Copy out all the lines in the records that include the word "feedback".

================================

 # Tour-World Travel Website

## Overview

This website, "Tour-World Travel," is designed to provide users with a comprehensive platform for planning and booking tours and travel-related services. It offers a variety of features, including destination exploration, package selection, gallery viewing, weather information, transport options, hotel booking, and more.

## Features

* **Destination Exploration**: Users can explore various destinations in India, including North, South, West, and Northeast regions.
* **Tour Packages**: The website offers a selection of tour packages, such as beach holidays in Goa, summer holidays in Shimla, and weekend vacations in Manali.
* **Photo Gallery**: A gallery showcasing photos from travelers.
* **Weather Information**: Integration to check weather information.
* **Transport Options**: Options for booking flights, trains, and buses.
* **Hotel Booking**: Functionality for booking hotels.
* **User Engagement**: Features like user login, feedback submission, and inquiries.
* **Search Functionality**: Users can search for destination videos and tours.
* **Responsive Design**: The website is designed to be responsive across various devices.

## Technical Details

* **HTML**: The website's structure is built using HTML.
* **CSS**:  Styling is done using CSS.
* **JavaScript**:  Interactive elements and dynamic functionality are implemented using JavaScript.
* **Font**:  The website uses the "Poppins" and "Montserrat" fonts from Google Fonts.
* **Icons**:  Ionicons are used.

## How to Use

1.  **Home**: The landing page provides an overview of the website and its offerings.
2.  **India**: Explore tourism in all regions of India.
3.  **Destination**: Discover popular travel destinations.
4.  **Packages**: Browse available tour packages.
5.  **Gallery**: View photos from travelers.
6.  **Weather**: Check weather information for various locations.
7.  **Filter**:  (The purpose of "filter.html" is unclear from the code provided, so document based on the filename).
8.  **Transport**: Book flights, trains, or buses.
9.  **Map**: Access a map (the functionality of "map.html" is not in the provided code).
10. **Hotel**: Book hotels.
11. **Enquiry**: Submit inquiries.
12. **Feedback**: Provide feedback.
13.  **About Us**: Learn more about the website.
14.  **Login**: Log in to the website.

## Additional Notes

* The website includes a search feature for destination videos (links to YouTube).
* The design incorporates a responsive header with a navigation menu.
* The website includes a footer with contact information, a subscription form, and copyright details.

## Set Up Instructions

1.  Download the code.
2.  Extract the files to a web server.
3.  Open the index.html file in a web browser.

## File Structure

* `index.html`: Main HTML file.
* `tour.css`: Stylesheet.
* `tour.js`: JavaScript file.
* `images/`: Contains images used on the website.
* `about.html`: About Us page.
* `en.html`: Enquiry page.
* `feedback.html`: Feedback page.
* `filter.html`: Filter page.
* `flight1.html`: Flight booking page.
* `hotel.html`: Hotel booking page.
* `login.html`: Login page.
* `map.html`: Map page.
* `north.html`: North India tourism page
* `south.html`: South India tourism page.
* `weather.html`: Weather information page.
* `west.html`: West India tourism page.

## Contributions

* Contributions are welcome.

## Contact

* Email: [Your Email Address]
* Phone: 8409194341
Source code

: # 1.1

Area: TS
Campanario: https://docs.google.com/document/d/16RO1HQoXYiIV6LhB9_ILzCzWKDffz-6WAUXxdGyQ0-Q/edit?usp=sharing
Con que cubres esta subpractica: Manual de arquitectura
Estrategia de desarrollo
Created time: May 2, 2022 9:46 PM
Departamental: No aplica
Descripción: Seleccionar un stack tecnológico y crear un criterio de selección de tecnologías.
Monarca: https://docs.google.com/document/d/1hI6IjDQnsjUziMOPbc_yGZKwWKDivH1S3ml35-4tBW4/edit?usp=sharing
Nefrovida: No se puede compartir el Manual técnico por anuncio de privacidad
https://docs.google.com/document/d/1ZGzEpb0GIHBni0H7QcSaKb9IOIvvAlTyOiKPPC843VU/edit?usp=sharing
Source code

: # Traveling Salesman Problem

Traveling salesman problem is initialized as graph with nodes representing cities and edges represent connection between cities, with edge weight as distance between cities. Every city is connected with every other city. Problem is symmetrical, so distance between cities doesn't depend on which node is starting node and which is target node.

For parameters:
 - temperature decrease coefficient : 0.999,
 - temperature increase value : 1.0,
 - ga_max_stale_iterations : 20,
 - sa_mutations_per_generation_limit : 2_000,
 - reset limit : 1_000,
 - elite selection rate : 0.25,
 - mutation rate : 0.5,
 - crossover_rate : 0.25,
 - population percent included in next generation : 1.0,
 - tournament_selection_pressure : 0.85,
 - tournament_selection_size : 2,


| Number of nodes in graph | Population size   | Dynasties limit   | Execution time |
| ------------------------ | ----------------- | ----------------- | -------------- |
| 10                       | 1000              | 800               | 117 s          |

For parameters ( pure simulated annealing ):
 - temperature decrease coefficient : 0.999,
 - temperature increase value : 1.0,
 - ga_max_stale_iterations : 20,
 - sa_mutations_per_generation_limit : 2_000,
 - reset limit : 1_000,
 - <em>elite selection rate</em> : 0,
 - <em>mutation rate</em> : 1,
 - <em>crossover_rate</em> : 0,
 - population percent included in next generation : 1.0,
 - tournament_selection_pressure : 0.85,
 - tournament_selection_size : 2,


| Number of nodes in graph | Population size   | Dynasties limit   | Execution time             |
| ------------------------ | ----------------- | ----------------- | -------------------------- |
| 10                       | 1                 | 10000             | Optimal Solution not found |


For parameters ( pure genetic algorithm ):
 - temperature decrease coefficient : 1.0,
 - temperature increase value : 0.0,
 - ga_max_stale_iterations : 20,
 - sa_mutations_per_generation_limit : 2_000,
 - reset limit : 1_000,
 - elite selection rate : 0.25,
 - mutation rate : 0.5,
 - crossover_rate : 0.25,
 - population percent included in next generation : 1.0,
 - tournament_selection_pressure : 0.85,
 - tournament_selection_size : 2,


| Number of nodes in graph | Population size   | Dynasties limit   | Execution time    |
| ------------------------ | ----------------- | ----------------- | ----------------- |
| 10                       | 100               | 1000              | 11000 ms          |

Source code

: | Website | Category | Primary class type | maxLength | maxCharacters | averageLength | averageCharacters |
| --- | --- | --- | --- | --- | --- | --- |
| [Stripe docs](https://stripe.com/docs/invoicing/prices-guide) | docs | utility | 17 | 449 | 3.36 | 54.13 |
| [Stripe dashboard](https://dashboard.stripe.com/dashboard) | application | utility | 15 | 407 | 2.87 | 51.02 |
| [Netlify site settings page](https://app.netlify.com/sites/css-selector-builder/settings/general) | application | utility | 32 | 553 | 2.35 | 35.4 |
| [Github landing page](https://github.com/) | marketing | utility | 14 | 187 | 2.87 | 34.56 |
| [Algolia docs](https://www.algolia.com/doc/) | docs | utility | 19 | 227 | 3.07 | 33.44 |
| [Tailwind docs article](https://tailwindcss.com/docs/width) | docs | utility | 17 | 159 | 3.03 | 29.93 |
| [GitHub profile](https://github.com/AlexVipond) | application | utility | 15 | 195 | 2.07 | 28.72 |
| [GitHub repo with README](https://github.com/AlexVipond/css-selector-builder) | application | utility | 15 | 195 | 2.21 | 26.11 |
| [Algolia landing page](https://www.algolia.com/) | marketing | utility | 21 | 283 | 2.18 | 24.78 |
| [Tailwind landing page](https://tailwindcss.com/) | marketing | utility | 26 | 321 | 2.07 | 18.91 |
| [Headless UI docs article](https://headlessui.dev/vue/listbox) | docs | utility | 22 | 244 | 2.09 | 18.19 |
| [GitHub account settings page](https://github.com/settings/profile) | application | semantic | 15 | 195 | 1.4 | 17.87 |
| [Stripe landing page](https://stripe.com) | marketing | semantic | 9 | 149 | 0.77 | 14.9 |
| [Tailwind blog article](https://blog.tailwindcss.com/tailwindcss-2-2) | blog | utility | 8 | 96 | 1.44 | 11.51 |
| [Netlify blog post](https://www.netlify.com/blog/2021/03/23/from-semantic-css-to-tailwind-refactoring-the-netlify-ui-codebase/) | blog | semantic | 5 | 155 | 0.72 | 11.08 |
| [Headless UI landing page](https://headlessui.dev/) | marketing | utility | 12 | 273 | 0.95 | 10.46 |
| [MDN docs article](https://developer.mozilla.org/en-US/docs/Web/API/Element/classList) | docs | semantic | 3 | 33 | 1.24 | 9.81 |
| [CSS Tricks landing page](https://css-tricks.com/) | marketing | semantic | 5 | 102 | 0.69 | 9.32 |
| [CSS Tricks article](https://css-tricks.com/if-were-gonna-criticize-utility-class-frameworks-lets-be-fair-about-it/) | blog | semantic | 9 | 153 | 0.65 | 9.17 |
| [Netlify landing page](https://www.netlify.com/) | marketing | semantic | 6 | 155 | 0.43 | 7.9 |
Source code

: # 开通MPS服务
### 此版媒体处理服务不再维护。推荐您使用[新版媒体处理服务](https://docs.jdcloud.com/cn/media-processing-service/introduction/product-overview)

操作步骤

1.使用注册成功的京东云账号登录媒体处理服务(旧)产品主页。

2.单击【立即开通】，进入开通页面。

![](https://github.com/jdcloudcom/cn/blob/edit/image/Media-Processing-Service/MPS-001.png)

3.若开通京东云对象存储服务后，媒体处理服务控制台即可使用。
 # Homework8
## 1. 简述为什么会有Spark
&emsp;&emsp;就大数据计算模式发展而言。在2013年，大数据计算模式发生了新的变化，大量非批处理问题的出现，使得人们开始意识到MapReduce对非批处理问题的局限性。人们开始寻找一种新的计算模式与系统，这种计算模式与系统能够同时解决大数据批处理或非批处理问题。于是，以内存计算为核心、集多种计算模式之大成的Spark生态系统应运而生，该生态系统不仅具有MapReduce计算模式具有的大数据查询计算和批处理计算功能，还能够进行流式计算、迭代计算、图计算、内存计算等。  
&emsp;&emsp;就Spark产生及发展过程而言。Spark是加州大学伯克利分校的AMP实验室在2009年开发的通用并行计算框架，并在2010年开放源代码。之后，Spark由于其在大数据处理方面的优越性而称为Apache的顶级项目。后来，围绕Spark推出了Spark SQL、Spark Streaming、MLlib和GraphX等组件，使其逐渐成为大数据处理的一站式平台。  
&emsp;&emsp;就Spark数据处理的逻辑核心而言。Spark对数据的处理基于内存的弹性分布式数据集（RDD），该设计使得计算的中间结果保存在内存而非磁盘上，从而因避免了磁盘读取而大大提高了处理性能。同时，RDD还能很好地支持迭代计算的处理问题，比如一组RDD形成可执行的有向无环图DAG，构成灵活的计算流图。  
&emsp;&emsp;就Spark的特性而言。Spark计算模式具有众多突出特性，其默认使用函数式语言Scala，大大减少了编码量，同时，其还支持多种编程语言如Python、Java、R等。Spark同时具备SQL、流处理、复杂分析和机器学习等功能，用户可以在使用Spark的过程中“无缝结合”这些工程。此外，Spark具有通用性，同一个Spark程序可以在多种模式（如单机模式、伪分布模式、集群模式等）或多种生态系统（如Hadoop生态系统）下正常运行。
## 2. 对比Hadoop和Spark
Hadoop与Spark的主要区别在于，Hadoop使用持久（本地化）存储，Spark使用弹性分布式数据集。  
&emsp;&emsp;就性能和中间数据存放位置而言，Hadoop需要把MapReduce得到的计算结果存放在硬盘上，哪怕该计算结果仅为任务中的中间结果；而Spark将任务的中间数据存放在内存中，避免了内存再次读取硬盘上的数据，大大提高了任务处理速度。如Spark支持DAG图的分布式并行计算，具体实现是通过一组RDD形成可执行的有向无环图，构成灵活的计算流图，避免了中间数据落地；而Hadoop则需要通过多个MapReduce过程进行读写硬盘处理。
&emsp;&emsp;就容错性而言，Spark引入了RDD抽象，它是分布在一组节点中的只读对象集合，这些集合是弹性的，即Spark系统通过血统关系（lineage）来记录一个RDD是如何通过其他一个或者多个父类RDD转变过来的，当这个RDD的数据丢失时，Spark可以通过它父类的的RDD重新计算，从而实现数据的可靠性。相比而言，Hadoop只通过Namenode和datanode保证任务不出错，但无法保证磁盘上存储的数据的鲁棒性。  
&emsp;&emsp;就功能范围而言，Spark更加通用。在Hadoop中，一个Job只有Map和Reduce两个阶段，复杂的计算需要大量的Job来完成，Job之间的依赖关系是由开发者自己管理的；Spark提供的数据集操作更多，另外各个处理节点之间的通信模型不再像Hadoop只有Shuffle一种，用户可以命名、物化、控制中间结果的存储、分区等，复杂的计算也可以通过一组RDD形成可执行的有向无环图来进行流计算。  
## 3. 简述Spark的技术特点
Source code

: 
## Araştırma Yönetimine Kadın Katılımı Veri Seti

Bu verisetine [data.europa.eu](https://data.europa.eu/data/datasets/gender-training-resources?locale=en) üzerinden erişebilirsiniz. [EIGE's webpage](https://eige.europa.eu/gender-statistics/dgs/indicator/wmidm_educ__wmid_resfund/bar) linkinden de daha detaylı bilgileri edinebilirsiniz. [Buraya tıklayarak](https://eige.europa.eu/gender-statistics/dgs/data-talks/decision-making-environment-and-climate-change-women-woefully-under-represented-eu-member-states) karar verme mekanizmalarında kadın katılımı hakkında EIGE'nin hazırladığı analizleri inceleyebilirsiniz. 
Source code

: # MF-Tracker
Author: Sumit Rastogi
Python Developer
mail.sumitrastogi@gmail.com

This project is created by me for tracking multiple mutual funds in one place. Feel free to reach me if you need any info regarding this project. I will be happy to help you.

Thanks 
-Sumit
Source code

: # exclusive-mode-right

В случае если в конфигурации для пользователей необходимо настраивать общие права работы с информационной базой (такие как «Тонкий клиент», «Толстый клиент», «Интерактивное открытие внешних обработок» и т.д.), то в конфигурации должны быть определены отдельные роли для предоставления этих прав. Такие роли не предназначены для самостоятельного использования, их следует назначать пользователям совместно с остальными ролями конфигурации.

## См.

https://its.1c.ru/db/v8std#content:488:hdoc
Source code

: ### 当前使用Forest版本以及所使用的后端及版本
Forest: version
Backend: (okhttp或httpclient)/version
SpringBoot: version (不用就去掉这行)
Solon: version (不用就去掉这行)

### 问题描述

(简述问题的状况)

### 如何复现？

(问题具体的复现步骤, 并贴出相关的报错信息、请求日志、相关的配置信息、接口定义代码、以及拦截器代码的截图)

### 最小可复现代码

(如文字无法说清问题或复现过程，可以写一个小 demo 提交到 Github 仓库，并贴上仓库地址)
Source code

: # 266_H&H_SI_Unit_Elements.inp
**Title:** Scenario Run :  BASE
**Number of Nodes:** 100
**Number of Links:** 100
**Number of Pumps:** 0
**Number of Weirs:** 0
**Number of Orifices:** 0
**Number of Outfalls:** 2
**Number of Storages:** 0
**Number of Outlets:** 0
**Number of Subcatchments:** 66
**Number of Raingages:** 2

================================

- RESPONSE BELOW:
* **User Engagement**: Features like user login, feedback submission, and inquiries.
12. **Feedback**: Provide feedback.
* `feedback.html`: Feedback page.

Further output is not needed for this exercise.